_WHAT IS NEEDED_
Output, exactly and in full, the entries that appear below.

==*==

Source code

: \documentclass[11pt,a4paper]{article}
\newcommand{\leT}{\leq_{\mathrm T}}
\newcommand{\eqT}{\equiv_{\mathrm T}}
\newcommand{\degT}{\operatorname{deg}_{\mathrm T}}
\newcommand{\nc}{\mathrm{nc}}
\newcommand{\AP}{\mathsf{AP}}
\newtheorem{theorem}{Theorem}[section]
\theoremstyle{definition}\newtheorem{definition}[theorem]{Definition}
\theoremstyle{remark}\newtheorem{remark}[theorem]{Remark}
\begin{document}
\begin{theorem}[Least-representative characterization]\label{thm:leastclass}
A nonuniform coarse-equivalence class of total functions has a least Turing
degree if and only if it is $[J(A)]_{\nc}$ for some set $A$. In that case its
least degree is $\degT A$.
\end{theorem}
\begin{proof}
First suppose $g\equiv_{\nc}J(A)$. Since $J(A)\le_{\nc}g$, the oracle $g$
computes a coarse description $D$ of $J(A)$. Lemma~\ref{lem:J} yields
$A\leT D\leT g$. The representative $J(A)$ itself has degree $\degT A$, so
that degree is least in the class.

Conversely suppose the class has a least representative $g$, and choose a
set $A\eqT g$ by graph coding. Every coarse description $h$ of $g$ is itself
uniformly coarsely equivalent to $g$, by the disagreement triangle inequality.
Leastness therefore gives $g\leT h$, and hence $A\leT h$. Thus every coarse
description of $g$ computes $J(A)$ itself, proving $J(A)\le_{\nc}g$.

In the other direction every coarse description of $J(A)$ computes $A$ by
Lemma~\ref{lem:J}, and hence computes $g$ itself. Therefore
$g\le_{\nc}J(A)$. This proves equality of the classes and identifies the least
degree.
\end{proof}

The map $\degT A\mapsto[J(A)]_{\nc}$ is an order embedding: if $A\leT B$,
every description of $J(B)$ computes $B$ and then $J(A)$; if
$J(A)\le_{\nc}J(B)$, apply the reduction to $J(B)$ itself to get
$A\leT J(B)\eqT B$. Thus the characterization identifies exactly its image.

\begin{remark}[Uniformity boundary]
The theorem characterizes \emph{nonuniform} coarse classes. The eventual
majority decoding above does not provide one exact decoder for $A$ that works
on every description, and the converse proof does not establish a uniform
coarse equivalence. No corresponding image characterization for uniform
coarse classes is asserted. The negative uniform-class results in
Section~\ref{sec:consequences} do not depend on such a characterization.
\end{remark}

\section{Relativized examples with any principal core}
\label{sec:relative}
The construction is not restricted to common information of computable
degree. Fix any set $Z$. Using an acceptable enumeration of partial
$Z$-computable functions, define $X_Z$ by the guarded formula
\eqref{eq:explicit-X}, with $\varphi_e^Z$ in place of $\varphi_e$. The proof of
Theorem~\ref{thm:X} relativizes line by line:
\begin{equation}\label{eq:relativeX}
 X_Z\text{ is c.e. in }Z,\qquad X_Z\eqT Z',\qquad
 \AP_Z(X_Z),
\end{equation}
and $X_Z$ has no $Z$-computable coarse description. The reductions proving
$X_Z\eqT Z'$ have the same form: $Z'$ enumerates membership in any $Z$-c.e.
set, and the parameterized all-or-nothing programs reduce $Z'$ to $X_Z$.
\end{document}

==*==

_SOLVED PROBLEM_
Source code

: \documentclass[11pt,a4paper]{article}
\newcommand{\leT}{\leq_{\mathrm T}}
\newcommand{\eqT}{\equiv_{\mathrm T}}
\newcommand{\degT}{\operatorname{deg}_{\mathrm T}}
\newcommand{\nc}{\mathrm{nc}}
\newcommand{\AP}{\mathsf{AP}}
\newtheorem{theorem}{Theorem}[section]
\theoremstyle{definition}\newtheorem{definition}[theorem]{Definition}
\theoremstyle{remark}\newtheorem{remark}[theorem]{Remark}
\begin{document}
\begin{theorem}[Least-representative characterization]\label{thm:leastclass}
A nonuniform coarse-equivalence class of total functions has a least Turing
degree if and only if it is $[J(A)]_{\nc}$ for some set $A$. In that case its
least degree is $\degT A$.
\end{theorem}
\begin{proof}
First suppose $g\equiv_{\nc}J(A)$. Since $J(A)\le_{\nc}g$, the oracle $g$
computes a coarse description $D$ of $J(A)$. Lemma~\ref{lem:J} yields
$A\leT D\leT g$. The representative $J(A)$ itself has degree $\degT A$, so
that degree is least in the class.

Conversely suppose the class has a least representative $g$, and choose a
set $A\eqT g$ by graph coding. Every coarse description $h$ of $g$ is itself
uniformly coarsely equivalent to $g$, by the disagreement triangle inequality.
Leastness therefore gives $g\leT h$, and hence $A\leT h$. Thus every coarse
description of $g$ computes $J(A)$ itself, proving $J(A)\le_{\nc}g$.

In the other direction every coarse description of $J(A)$ computes $A$ by
Lemma~\ref{lem:J}, and hence computes $g$ itself. Therefore
$g\le_{\nc}J(A)$. This proves equality of the classes and identifies the least
degree.
\end{proof}

The map $\degT A\mapsto[J(A)]_{\nc}$ is an order embedding: if $A\leT B$,
every description of $J(B)$ computes $B$ and then $J(A)$; if
$J(A)\le_{\nc}J(B)$, apply the reduction to $J(B)$ itself to get
$A\leT J(B)\eqT B$. Thus the characterization identifies exactly its image.

\begin{remark}[Uniformity boundary]
The theorem characterizes \emph{nonuniform} coarse classes. The eventual
majority decoding above does not provide one exact decoder for $A$ that works
on every description, and the converse proof does not establish a uniform
coarse equivalence. No corresponding image characterization for uniform
coarse classes is asserted. The negative uniform-class results in
Section~\ref{sec:consequences} do not depend on such a characterization.
\end{remark}

\section{Relativized examples with any principal core}
\label{sec:relative}
The construction is not restricted to common information of computable
degree. Fix any set $Z$. Using an acceptable enumeration of partial
$Z$-computable functions, define $X_Z$ by the guarded formula
\eqref{eq:explicit-X}, with $\varphi_e^Z$ in place of $\varphi_e$. The proof of
Theorem~\ref{thm:X} relativizes line by line:
\begin{equation}\label{eq:relativeX}
 X_Z\text{ is c.e. in }Z,\qquad X_Z\eqT Z',\qquad
 \AP_Z(X_Z),
\end{equation}
and $X_Z$ has no $Z$-computable coarse description. The reductions proving
$X_Z\eqT Z'$ have the same form: $Z'$ enumerates membership in any $Z$-c.e.
set, and the parameterized all-or-nothing programs reduce $Z'$ to $X_Z$.
\end{document}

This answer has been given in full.